ALTEZZA DELLA FUGA
Non sempre considerata dettaglio importante, invece la fuga è fattore di forte personalità di un
progetto architettonico.
La si può ridurre a un filo, esaltando leggerezza e trasparenza del vetro; oppure esasperare, intendendola come decorazione, come forza portante, come elemento generatore. Si può assecondare la volontà minimalista con i curtain wall a fuga "nascosta", o ancora sottolineare l'onestà costruttiva esasperando il reticolo come maglia strutturale. Occorre giocare con la profondità sua. Una fuga a filo mattone ha un effetto pieno, complanare, pulito; una fuga sottosquadro, arretrata, permette al contrario una lettura della parete più dinamica e complessa, esaltando ogni singolo mattone a bugnato. Vi sono fughe con valenza tecnologica; la discontinuità della superficie tra i mattoni può generare un gocciolatoio (come nel caso del mattone Q30 Trapezoidal) e offrire uno spazio dove alloggiare complementi dell'immagine architettonica complessiva.
Anche il materiale strutturale pretende attenzione: alluminio, legno, plastica, senza dimenticare la tradizionale malta cementizia, con le loro proprie caratteristiche, assolvono a un ruolo imprescindibile.

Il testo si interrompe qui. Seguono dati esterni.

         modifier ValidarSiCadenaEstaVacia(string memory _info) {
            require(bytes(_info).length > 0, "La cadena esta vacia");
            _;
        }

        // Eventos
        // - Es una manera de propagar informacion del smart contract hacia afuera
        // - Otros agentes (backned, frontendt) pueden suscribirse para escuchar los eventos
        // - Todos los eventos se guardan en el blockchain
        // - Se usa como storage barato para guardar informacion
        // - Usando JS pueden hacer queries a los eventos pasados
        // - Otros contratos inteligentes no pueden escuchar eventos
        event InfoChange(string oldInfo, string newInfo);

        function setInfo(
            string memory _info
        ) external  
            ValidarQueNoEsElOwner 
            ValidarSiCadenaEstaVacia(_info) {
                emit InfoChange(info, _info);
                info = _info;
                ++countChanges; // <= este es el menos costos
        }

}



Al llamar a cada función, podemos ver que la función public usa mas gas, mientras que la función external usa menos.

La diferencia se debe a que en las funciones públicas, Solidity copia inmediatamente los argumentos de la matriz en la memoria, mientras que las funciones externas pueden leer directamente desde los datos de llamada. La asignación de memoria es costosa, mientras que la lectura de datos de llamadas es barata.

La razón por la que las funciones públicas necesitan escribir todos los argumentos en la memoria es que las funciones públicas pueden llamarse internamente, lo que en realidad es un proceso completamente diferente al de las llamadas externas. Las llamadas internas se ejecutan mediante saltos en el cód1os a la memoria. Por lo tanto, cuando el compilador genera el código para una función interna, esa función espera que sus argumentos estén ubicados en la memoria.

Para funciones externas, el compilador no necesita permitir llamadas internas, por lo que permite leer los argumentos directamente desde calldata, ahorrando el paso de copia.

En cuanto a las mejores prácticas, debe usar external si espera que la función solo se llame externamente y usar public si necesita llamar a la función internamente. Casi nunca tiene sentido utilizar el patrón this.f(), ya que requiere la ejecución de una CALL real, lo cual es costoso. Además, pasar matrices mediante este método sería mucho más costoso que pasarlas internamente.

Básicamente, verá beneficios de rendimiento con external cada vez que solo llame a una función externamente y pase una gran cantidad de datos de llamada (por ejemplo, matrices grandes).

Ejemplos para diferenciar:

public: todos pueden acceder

Seves garantisce la dimensione regolare del giunto con malta, attraverso lo studio di distanziatori creati ad hoc, per ottenere posa lineare e curva, in prefabbricato o in opera, con i variabili formati di mattone.

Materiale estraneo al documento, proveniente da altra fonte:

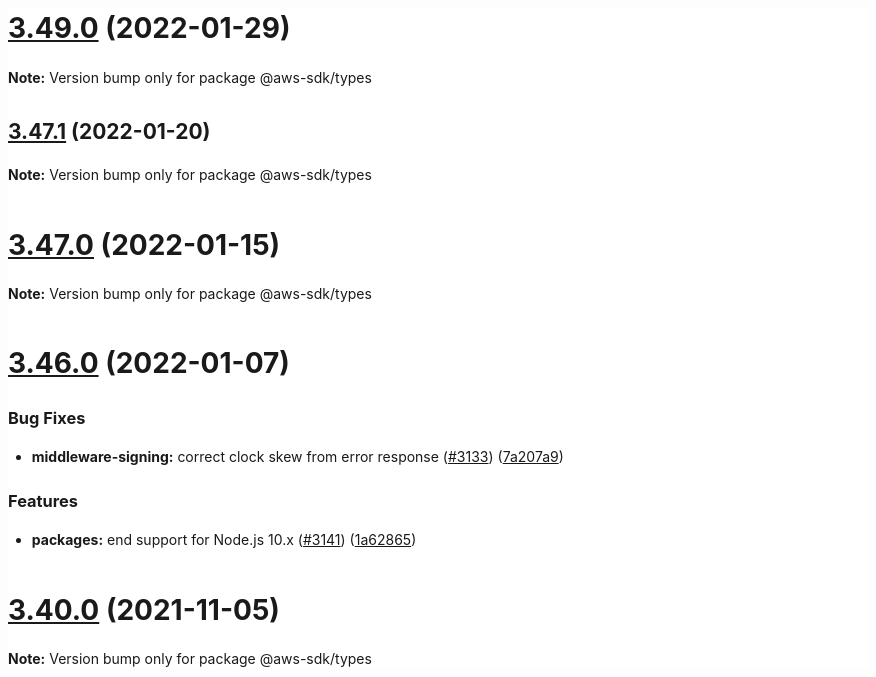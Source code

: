 



# [3.49.0](https://github.com/aws/aws-sdk-js-v3/compare/v3.48.0...v3.49.0) (2022-01-29)

**Note:** Version bump only for package @aws-sdk/types





## [3.47.1](https://github.com/aws/aws-sdk-js-v3/compare/v3.47.0-release-test-1...v3.47.1) (2022-01-20)

**Note:** Version bump only for package @aws-sdk/types





# [3.47.0](https://github.com/aws/aws-sdk-js-v3/compare/v3.46.0...v3.47.0) (2022-01-15)

**Note:** Version bump only for package @aws-sdk/types





# [3.46.0](https://github.com/aws/aws-sdk-js-v3/compare/v3.45.0...v3.46.0) (2022-01-07)


### Bug Fixes

* **middleware-signing:** correct clock skew from error response ([#3133](https://github.com/aws/aws-sdk-js-v3/issues/3133)) ([7a207a9](https://github.com/aws/aws-sdk-js-v3/commit/7a207a9d3173631f62f8b90ee1fbd7f68342133a))


### Features

* **packages:** end support for Node.js 10.x ([#3141](https://github.com/aws/aws-sdk-js-v3/issues/3141)) ([1a62865](https://github.com/aws/aws-sdk-js-v3/commit/1a6286513f7cdb556708845c512861c5f92eb883))





# [3.40.0](https://github.com/aws/aws-sdk-js-v3/compare/v3.39.0...v3.40.0) (2021-11-05)

**Note:** Version bump only for package @aws-sdk/types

Il limite minimo (2 o 5 mm a seconda del formato), rappresenta invece la soglia sotto la quale si incorre in errore tecnico, per evitare il contatto tra i vetri che porterebbe a tensionamenti pericolosi.
Essendo la fuga condicio sine qua non della parete in mattone di vetro, tanto quanto quest'ultimo, induce a scardinare lo standardizzato a favore di scelte varie e flessibili.